[TASK DETAILS]:
In the records, each line holding "문제이름" must be reported.

[SOURCE MATERIAL]:
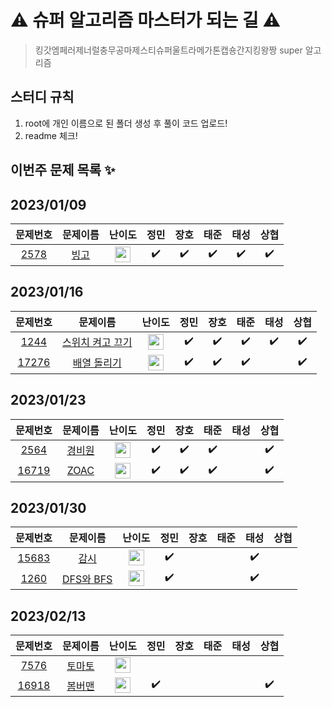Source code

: # ⚠️ 슈퍼 알고리즘 마스터가 되는 길 ⚠️

> 킹갓엠페러제너럴충무공마제스티슈퍼울트라메가톤캡숑간지킹왕짱 super 알고리즘

## 스터디 규칙

1. root에 개인 이름으로 된 폴더 생성 후 풀이 코드 업로드!
2. readme 체크!

## 이번주 문제 목록 ✨

## 2023/01/09

|                        문제번호                         |                                문제이름                                 |                                      난이도                                       |        정민        |        장호        |        태준        |        태성        |        상협        |
| :-----------------------------------------------------: | :---------------------------------------------------------------------: | :-------------------------------------------------------------------------------: | :----------------: | :----------------: | :----------------: | :----------------: | :----------------: |
| <a href="https://www.acmicpc.net/problem/2578">2578</a> | <a href="https://www.acmicpc.net/problem/1089" target="_blank">빙고</a> | <img height="25px" width="25px" src="https://static.solved.ac/tier_small/7.svg"/> | :heavy_check_mark: | :heavy_check_mark: | :heavy_check_mark: | :heavy_check_mark: | :heavy_check_mark: |

## 2023/01/16

|                         문제번호                          |                                      문제이름                                       |                                      난이도                                       |        정민        |        장호        |        태준        |        태성        |        상협        |
| :-------------------------------------------------------: | :---------------------------------------------------------------------------------: | :-------------------------------------------------------------------------------: | :----------------: | :----------------: | :----------------: | :----------------: | :----------------: |
|  <a href="https://www.acmicpc.net/problem/1244">1244</a>  | <a href="https://www.acmicpc.net/problem/1244" target="_blank">스위치 켜고 끄기</a> | <img height="25px" width="25px" src="https://static.solved.ac/tier_small/7.svg"/> | :heavy_check_mark: | :heavy_check_mark: | :heavy_check_mark: | :heavy_check_mark: | :heavy_check_mark: |
| <a href="https://www.acmicpc.net/problem/17276">17276</a> |   <a href="https://www.acmicpc.net/problem/17276" target="_blank">배열 돌리기</a>   | <img height="25px" width="25px" src="https://static.solved.ac/tier_small/9.svg"/> | :heavy_check_mark: | :heavy_check_mark: | :heavy_check_mark: |                    | :heavy_check_mark: |

## 2023/01/23

|                         문제번호                          |                                 문제이름                                  |                                       난이도                                       |        정민        |        장호        |        태준        | 태성 |        상협        |
| :-------------------------------------------------------: | :-----------------------------------------------------------------------: | :--------------------------------------------------------------------------------: | :----------------: | :----------------: | :----------------: | :--: | :----------------: |
|  <a href="https://www.acmicpc.net/problem/2564">2564</a>  | <a href="https://www.acmicpc.net/problem/2564" target="_blank">경비원</a> | <img height="25px" width="25px" src="https://static.solved.ac/tier_small/10.svg"/> | :heavy_check_mark: | :heavy_check_mark: | :heavy_check_mark: |      | :heavy_check_mark: |
| <a href="https://www.acmicpc.net/problem/16719">16719</a> | <a href="https://www.acmicpc.net/problem/16719" target="_blank">ZOAC</a>  | <img height="25px" width="25px" src="https://static.solved.ac/tier_small/11.svg"/> | :heavy_check_mark: | :heavy_check_mark: | :heavy_check_mark: |      | :heavy_check_mark: |

## 2023/01/30

|                         문제번호                          |                                   문제이름                                   |                                       난이도                                       |        정민        | 장호 | 태준 |        태성        | 상협 |
| :-------------------------------------------------------: | :--------------------------------------------------------------------------: | :--------------------------------------------------------------------------------: | :----------------: | :--: | :--: | :----------------: | :--: |
| <a href="https://www.acmicpc.net/problem/15683">15683</a> |   <a href="https://www.acmicpc.net/problem/15683" target="_blank">감시</a>   | <img height="25px" width="25px" src="https://static.solved.ac/tier_small/12.svg"/> | :heavy_check_mark: |      |      | :heavy_check_mark: |      |
|  <a href="https://www.acmicpc.net/problem/1260">1260</a>  | <a href="https://www.acmicpc.net/problem/1260" target="_blank">DFS와 BFS</a> | <img height="25px" width="25px" src="https://static.solved.ac/tier_small/9.svg"/>  | :heavy_check_mark: |      |      | :heavy_check_mark: |      |

## 2023/02/13

|                         문제번호                          |                                  문제이름                                  |                                       난이도                                       |        정민        | 장호 | 태준 | 태성 | 상협 |
| :-------------------------------------------------------: | :------------------------------------------------------------------------: | :--------------------------------------------------------------------------------: | :----------------: | :--: | :--: | :--: | :--: |
|  <a href="https://www.acmicpc.net/problem/7576">7576</a>  | <a href="https://www.acmicpc.net/problem/7576" target="_blank">토마토</a>  | <img height="25px" width="25px" src="https://static.solved.ac/tier_small/11.svg"/> |                    |      |      |      |      |
| <a href="https://www.acmicpc.net/problem/16918">16918</a> | <a href="https://www.acmicpc.net/problem/16918" target="_blank">봄버맨</a> | <img height="25px" width="25px" src="https://static.solved.ac/tier_small/10.svg"/> | :heavy_check_mark: |      |      |      | :heavy_check_mark: |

[ANSWER AREA]:
|                        문제번호                         |                                문제이름                                 |                                      난이도                                       |        정민        |        장호        |        태준        |        태성        |        상협        |
|                         문제번호                          |                                      문제이름                                       |                                      난이도                                       |        정민        |        장호        |        태준        |        태성        |        상협        |
|                         문제번호                          |                                 문제이름                                  |                                       난이도                                       |        정민        |        장호        |        태준        | 태성 |        상협        |
|                         문제번호                          |                                   문제이름                                   |                                       난이도                                       |        정민        | 장호 | 태준 |        태성        | 상협 |
|                         문제번호                          |                                  문제이름                                  |                                       난이도                                       |        정민        | 장호 | 태준 | 태성 | 상협 |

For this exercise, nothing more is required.